Вечером того же 27 июня перед путниками вырос Брюнель — главный город Восточных провинций. Весь в закатных бликах, он, казалось, сошел со страниц ярких книжек доброго сказочника Оле-Оле. По архитектуре он мог считаться прямым родственником всех талинских городов. Находясь в счастливой близости от чудесной страны, давшей миру лучшие образцы градостроительства, Брюнель впитал в себя положительный опыт талинов в этой области. Преклонение перед талинской архитектурой доходило у герцогов Таллоров, отцов города, до крайностей. Например, они специально завозили из-за границы светлый камень паф, чтобы, как они объясняли, в Брюнеле все радовало глаз. И своего добились. Славная мешанина белых, желтых, светло-бирюзовых, розовых, голубых зданий создавала на редкость праздничный эффект. Брюнель казался миражом, волшебным призраком, слишком прекрасным, чтобы быть реальным. Брюнель действовал, как наркотик. Он заставлял мозг работать только на позитив. Последствия носили двойственный характер: с одной стороны, побывавший в Брюнеле вспоминал это время как счастливейшую пору жизни, с другой, очень трудно переключался на обыденность, которая захлестывала, лишь только человек покидал город. Но положительный эффект настолько перевешивал отрицательный, что многие вообще никак не осознавали неприятных последствий от пребывания в Брюнеле, хотя и чувствовали их подсознательно, и порой чувствовали сильно. Так или иначе, но все стремились вернуться в Брюнель, чтобы еще раз испытать пережитое здесь счастье, и почти всегда переживали разочарование, ибо столь огромное счастье, испытанное дважды, неизменно теряет в цене. Девальвируется, как сказал бы умный Уго. Ему-то как раз не грозило разочарование от Брюнеля. Уго, хорошо знакомый с философией позитивистов, умел по капле выжимать удовольствие из своей души — так, чтобы растянуть этот процесс на всю жизнь.

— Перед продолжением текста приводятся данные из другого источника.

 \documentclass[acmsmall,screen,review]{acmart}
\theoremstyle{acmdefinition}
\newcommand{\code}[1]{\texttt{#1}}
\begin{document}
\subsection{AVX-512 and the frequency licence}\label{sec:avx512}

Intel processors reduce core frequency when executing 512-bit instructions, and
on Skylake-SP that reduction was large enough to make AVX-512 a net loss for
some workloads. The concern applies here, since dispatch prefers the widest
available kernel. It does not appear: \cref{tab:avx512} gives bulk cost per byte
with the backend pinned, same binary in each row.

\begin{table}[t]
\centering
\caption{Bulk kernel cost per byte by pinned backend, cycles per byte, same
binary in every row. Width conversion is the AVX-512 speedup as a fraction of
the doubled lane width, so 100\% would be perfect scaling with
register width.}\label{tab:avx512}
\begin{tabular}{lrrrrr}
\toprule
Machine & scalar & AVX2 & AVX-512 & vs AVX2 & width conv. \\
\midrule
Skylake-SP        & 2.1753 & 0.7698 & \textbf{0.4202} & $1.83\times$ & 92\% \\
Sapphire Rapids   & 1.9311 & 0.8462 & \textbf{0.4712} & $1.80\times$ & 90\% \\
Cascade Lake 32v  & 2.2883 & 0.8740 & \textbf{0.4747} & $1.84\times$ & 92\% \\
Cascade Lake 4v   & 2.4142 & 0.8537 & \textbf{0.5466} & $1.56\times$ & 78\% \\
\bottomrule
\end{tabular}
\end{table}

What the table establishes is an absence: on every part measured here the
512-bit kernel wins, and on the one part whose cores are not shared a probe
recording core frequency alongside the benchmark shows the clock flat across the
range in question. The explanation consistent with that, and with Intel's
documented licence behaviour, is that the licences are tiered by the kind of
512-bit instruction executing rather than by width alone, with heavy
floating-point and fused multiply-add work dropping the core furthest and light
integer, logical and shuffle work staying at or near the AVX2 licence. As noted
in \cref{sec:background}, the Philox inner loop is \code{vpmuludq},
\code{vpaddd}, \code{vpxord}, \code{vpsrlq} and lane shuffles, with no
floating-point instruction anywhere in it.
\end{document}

— Что может быть прекраснее его? — с неожиданным пафосом спросил Уго, указывая на утонченный силуэт волшебного города, голубеющего в закате.

Уго знал Брюнель и сразу повел компаньонов туда, куда и требовалось — в гостиницу. Заведение называлось «Нурдер» (по имени древнего ренского бога морей и судоходства) и соседствовало с портовой инфраструктурой. Выбор оказался далеко не лучшим: деловой шум даже ночью ни на минуту не стихал в прилегающих кварталах. Но Уго при выборе гостиницы исходил из каких— то стратегических соображений, которые, как обычно, не объяснял. Спасаясь от шума, Расмус попробовал закрыть окна — но через полчаса в комнате утвердилась такая духота, что пришлось капитулировать и возобновить приток свежего воздуха. Тем паче, что воздух-то как раз был первоклассным, с мятной свежестью, приятно холодящий усталые мышцы. На его пушистых крыльях летел другой старинный бог — Морфео, бог сна. Морфео касался твоего лба — и пленительные видения входили в тебя. Но тут же хрустальные замки вдребезги разбивал зычный мат какого-нибудь бригадира, сверх всякой меры озабоченного погрузкой и выгрузкой.

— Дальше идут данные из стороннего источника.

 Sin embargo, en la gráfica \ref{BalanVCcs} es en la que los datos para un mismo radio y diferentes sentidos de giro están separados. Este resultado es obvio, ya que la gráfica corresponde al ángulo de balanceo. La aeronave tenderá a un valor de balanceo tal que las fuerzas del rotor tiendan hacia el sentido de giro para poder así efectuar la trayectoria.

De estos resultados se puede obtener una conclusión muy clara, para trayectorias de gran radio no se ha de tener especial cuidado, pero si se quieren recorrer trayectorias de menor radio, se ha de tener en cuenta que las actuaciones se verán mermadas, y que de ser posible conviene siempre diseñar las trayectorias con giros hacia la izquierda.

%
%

Однако, жизнь есть жизнь. Морфео — бог всепобеждающий, особенно для тех, кому еще нет тридцати.

Утром, после завтрака, Уго на часок отлучился, а, вернувшись, сообщил:

— Не повезло нам. Розовый парусник и правда принадлежит богачу Хольсту, только торгует этот человек не пшеницей и не апельсинами, а сахаром. Так вот, насчет парусника. Хольсту он уже не принадлежит. Пару недель назад "Веселый вдовец" перешел в другие руки. Теперь его владелец — какой-то неизвестный с Острова Зеленого дракона. До позавчерашнего дня этот "Веселый вдовец" стоял там, в заводи, — Уго махнул рукой непонятно куда. — Позавчера ночью он исчез. Ребята из порта мне рассказали, что видели, как "Веселый вдовец" из заводи выходил. Куда он потом делся, никто не знает.

— Наверное, этот черт с Острова погнал его домой, — предположил Расмус.

— Скорее всего, — согласился Уго. — Тогда искать его следует ниже по течению. Это — единственный путь к Острову Дракона.

— Добыча ловца не ждет, — скептически заметил Расмус. — За два дня он уже и до моря мог добраться. А в море его ищи-свищи!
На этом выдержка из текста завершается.